• **What the task requires**:
Copy all lines holding the word "commands" from the entries.

• **Dataset content**:
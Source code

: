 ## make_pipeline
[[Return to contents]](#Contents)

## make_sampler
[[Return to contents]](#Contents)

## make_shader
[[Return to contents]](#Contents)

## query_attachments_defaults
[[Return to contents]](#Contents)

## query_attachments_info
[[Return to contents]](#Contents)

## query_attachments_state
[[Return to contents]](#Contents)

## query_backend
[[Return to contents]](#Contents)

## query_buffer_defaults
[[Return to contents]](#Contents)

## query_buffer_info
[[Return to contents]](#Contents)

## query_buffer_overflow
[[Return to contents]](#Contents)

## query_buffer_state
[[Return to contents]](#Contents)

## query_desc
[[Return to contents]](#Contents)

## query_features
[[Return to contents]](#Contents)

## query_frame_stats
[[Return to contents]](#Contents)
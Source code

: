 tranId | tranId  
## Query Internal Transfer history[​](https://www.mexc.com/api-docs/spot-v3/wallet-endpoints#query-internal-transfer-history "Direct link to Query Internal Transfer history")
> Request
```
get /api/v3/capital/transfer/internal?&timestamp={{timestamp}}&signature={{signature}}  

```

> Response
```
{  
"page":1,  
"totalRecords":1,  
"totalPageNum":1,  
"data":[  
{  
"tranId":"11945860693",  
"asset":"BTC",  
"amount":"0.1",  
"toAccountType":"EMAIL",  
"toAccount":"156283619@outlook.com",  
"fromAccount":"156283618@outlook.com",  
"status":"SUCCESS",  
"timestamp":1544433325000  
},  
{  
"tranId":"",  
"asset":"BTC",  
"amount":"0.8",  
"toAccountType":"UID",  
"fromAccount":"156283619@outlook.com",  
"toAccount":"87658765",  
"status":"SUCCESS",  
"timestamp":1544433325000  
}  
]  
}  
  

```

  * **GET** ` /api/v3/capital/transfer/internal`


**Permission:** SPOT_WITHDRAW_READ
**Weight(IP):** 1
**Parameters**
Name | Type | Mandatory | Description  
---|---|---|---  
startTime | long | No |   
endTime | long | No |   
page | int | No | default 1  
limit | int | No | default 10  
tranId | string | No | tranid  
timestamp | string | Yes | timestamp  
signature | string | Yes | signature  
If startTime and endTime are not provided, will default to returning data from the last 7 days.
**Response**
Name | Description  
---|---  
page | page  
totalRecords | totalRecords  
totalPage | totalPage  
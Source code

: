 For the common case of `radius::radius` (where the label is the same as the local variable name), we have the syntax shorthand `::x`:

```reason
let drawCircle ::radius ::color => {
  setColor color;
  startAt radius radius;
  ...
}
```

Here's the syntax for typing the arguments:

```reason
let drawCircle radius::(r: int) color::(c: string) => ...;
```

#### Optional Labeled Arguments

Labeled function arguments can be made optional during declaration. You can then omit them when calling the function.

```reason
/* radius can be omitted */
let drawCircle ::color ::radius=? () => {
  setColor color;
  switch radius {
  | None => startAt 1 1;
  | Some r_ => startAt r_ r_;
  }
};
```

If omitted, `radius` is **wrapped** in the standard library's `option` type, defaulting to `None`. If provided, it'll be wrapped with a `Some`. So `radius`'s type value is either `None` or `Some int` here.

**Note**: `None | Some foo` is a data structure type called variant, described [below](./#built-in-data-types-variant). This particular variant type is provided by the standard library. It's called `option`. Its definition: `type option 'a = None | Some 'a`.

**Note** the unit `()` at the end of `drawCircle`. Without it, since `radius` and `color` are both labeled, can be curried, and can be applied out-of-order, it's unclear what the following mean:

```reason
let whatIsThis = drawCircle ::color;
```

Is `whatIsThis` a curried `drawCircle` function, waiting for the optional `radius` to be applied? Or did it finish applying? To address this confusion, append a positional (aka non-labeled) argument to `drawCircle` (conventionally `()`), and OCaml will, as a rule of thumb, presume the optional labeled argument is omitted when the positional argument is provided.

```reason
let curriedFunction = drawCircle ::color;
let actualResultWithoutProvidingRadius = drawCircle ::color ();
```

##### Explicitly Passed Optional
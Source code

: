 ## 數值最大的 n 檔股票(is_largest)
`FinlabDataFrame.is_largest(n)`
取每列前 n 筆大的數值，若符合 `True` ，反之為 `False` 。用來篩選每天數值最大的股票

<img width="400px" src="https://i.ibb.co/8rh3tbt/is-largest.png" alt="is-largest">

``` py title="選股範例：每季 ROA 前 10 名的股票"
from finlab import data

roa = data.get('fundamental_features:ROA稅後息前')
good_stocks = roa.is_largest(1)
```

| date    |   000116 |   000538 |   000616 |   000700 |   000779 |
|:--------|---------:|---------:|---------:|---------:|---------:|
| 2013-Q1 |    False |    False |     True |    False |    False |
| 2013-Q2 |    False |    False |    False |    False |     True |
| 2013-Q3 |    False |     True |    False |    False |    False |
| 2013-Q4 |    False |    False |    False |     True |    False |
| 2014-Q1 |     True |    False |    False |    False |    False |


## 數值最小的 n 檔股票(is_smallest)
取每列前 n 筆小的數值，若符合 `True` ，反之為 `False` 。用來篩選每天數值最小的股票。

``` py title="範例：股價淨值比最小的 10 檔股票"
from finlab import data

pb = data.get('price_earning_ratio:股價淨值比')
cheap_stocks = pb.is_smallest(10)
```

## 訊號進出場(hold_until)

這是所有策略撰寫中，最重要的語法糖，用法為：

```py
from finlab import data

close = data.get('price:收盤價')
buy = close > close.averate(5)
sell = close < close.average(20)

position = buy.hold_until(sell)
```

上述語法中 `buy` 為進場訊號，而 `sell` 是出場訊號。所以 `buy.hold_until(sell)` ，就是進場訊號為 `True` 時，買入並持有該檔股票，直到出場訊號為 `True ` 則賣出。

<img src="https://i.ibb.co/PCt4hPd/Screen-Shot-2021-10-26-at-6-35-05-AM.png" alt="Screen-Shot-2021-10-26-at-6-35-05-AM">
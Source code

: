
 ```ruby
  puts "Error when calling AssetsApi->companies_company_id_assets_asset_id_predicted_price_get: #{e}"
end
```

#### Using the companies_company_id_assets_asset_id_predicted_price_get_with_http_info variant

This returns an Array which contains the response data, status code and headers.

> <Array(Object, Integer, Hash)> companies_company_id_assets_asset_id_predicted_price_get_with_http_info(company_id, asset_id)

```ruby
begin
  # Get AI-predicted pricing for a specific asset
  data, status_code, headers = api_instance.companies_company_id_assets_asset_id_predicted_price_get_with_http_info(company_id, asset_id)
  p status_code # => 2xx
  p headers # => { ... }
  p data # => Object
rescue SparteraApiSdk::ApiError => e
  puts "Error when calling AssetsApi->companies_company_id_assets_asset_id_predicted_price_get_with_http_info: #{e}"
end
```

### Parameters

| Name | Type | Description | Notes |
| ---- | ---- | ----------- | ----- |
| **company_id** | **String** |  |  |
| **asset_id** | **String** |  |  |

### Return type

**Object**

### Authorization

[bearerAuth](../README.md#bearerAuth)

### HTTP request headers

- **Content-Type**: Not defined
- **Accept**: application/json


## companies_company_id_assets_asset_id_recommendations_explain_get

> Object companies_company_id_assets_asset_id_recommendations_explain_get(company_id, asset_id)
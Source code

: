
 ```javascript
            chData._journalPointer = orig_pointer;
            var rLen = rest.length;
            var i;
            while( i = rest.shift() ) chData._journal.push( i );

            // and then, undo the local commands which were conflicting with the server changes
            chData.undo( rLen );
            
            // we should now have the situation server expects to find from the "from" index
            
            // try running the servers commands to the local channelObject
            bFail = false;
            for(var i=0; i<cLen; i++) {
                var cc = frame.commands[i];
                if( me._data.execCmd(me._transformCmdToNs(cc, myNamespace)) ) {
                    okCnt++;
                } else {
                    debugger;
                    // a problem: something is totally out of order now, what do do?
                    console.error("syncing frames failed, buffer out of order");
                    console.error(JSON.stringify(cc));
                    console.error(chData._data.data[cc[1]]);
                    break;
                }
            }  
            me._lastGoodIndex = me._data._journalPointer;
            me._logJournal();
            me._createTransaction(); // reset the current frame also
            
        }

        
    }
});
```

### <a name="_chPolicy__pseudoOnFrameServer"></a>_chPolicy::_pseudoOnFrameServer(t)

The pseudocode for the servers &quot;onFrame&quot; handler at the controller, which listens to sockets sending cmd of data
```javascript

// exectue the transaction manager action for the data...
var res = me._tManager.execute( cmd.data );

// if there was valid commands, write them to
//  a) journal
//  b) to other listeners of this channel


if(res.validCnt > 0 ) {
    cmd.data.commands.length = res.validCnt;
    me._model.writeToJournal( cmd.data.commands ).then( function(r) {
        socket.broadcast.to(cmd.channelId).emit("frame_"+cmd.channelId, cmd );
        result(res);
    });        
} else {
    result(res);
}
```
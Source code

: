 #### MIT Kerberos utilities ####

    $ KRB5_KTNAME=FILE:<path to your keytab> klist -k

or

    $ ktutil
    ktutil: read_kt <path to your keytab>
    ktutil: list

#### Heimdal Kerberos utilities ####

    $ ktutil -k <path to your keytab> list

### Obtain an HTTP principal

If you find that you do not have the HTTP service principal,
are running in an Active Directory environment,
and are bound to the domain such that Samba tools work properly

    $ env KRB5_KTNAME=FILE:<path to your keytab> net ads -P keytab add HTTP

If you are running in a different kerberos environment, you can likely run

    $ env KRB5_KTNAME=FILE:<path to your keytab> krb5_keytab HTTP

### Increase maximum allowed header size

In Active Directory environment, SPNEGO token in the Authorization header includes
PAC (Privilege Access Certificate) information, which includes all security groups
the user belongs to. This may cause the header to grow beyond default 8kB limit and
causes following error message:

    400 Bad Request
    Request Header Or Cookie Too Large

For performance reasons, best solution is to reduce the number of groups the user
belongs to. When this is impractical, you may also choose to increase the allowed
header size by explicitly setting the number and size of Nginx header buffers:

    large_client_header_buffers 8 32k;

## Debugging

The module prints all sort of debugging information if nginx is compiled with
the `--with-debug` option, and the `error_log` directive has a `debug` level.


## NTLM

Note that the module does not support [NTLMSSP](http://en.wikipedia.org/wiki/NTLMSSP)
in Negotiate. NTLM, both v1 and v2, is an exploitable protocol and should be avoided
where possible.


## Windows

• **Completed exercise**:
            // and then, undo the local commands which were conflicting with the server changes
            // try running the servers commands to the local channelObject
                var cc = frame.commands[i];
// if there was valid commands, write them to
    cmd.data.commands.length = res.validCnt;
    me._model.writeToJournal( cmd.data.commands ).then( function(r) {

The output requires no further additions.